_What you should do_
Repeat, line for line, the entries below from the first line to the line containing "Sample name: CallModalityAddition", counting both ends.

Data provided: Begin

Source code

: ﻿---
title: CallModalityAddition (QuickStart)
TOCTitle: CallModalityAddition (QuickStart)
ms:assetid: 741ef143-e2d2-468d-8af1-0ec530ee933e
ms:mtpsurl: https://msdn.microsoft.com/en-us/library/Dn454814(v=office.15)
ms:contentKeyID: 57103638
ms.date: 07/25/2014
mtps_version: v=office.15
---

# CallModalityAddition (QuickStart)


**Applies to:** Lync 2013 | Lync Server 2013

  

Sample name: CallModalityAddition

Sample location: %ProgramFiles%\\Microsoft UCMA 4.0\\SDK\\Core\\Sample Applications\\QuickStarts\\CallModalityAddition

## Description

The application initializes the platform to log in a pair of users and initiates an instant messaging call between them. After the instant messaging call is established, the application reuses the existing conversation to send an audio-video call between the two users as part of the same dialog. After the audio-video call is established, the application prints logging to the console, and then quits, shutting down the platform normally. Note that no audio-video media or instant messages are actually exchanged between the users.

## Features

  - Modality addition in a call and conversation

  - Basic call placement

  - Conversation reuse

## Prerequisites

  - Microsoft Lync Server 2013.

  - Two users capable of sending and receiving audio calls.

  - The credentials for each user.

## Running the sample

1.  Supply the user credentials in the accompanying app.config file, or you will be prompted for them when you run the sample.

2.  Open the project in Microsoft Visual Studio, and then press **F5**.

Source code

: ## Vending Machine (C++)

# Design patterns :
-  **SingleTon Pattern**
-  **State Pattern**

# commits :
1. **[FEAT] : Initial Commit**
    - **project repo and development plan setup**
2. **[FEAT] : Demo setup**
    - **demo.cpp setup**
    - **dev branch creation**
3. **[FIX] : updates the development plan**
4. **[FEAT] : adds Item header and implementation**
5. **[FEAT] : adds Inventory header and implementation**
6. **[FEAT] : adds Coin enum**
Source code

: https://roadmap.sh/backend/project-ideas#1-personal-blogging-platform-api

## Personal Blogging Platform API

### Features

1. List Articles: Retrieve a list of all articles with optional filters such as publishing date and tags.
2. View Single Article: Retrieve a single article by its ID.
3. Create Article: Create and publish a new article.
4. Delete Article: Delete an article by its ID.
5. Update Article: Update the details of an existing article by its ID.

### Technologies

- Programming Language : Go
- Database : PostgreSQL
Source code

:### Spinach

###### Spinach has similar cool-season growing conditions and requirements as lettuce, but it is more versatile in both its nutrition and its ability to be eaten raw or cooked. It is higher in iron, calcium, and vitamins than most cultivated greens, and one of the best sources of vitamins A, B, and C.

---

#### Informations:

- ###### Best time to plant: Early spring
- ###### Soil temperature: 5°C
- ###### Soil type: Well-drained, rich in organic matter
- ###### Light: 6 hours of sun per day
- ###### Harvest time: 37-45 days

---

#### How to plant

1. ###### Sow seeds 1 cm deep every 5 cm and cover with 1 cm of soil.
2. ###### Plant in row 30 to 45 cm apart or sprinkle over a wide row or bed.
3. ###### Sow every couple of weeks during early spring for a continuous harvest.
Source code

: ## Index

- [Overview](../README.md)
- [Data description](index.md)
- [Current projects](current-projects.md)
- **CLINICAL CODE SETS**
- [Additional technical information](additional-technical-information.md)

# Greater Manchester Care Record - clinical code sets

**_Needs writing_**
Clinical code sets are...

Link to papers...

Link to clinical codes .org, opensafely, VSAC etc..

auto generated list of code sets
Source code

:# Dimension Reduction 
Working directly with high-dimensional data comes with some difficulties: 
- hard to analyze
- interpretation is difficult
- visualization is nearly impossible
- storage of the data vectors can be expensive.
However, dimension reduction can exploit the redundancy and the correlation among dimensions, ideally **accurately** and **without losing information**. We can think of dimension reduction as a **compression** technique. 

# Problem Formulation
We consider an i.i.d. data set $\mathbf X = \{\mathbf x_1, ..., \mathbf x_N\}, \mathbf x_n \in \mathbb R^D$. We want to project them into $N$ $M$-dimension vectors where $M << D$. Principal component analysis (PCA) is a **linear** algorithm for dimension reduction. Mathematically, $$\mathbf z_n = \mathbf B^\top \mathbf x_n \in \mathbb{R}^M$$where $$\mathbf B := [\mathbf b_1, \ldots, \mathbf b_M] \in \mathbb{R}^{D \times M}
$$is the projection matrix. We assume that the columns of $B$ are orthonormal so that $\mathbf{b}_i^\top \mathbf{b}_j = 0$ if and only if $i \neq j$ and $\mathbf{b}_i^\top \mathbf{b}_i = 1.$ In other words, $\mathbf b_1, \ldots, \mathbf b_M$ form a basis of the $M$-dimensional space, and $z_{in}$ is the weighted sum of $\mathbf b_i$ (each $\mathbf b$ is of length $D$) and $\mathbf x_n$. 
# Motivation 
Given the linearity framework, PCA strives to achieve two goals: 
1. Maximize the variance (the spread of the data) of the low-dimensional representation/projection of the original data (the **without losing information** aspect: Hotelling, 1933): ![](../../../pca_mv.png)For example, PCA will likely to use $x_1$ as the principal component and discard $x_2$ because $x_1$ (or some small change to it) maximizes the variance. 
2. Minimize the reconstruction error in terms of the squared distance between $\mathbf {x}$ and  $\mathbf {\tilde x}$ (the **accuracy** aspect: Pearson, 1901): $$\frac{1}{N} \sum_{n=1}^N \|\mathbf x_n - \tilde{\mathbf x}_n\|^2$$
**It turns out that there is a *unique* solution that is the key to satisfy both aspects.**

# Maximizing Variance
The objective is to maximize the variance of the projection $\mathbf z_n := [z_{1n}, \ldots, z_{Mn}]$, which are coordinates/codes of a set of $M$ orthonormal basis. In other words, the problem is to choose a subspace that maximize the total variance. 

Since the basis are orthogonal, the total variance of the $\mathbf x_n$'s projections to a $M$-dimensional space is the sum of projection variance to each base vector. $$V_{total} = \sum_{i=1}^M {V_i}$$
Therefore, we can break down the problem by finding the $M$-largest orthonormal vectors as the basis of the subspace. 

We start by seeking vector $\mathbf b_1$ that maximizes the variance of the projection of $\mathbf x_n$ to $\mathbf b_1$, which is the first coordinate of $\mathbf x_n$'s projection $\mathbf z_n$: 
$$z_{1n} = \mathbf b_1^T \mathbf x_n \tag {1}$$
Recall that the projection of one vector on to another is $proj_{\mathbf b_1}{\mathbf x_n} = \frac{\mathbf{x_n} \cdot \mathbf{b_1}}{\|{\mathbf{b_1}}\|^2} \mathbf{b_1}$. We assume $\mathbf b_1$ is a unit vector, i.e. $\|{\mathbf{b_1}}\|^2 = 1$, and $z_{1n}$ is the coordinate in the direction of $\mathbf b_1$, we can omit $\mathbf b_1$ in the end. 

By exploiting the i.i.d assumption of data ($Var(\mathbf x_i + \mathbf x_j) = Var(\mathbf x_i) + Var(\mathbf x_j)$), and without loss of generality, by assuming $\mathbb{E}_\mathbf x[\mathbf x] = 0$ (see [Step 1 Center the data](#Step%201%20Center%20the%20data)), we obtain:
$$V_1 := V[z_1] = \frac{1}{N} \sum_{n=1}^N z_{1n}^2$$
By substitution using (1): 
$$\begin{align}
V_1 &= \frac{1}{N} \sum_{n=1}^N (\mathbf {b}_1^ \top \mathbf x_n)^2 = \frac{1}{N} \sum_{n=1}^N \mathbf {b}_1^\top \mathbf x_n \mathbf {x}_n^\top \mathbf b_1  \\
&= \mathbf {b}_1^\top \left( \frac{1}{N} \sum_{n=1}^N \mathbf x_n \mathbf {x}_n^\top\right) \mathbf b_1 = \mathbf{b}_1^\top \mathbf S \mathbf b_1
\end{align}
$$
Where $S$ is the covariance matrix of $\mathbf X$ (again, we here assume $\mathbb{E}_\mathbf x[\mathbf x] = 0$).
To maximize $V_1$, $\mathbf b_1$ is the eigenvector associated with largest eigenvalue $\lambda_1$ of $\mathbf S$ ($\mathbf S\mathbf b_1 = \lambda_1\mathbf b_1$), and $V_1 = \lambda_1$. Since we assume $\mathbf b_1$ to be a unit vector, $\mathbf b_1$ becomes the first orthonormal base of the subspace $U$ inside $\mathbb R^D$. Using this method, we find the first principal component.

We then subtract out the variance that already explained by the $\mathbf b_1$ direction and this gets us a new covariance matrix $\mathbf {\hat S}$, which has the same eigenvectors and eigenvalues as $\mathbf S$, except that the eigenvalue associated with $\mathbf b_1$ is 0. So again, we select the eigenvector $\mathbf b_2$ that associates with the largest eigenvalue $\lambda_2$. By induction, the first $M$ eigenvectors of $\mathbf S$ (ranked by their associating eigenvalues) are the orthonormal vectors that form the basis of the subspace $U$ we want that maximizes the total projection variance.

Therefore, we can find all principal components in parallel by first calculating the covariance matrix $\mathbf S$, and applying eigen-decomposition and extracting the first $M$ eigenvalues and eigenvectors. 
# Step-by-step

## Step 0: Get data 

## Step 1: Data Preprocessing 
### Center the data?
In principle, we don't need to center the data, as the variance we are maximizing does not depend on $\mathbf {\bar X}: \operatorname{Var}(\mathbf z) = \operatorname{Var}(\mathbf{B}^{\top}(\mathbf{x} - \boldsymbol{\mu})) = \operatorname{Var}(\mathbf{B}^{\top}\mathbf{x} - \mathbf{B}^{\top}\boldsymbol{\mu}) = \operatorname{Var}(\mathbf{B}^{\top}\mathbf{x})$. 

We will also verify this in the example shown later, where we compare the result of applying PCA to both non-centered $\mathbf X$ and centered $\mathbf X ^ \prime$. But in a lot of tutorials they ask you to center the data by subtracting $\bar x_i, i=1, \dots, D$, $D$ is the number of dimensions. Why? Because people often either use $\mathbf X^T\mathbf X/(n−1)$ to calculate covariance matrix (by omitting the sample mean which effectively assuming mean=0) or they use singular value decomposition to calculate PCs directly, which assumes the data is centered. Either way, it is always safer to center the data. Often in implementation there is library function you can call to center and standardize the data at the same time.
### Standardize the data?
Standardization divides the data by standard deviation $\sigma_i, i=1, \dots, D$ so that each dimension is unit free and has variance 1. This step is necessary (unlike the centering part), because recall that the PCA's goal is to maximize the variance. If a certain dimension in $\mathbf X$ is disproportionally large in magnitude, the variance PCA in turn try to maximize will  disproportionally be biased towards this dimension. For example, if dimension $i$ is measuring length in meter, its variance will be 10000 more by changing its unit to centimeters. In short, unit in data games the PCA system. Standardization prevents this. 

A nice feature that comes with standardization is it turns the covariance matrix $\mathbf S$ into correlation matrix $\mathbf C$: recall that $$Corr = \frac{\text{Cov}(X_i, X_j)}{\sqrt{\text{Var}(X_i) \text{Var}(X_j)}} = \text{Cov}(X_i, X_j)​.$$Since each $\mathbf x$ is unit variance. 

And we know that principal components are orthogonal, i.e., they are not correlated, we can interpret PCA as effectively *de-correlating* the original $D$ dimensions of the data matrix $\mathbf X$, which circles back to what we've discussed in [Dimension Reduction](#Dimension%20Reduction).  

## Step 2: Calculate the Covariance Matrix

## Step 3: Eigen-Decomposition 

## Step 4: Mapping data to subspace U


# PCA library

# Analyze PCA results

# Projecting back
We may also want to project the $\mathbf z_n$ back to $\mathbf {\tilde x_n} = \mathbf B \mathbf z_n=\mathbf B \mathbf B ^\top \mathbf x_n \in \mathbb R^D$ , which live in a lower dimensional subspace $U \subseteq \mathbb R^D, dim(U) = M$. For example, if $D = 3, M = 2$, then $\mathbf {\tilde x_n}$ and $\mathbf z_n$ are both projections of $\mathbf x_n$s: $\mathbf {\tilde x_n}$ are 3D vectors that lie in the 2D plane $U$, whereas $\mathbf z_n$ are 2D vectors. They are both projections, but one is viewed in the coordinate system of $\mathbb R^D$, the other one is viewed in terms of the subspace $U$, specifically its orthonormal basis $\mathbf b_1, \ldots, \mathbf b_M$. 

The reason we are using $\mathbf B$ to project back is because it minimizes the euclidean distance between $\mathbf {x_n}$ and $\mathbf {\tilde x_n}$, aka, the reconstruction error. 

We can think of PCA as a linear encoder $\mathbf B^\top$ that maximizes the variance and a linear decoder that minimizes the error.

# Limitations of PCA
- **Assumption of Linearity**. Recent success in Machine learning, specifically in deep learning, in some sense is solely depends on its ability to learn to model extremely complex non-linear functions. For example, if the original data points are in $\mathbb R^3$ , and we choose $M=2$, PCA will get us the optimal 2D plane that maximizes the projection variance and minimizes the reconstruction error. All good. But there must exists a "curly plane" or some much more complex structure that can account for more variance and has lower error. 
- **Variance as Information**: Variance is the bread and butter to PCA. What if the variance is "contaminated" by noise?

Data provided: End

_Response to this task_
Source code

: ﻿---
title: CallModalityAddition (QuickStart)
TOCTitle: CallModalityAddition (QuickStart)
ms:assetid: 741ef143-e2d2-468d-8af1-0ec530ee933e
ms:mtpsurl: https://msdn.microsoft.com/en-us/library/Dn454814(v=office.15)
ms:contentKeyID: 57103638
ms.date: 07/25/2014
mtps_version: v=office.15
---

# CallModalityAddition (QuickStart)


**Applies to:** Lync 2013 | Lync Server 2013

  

Sample name: CallModalityAddition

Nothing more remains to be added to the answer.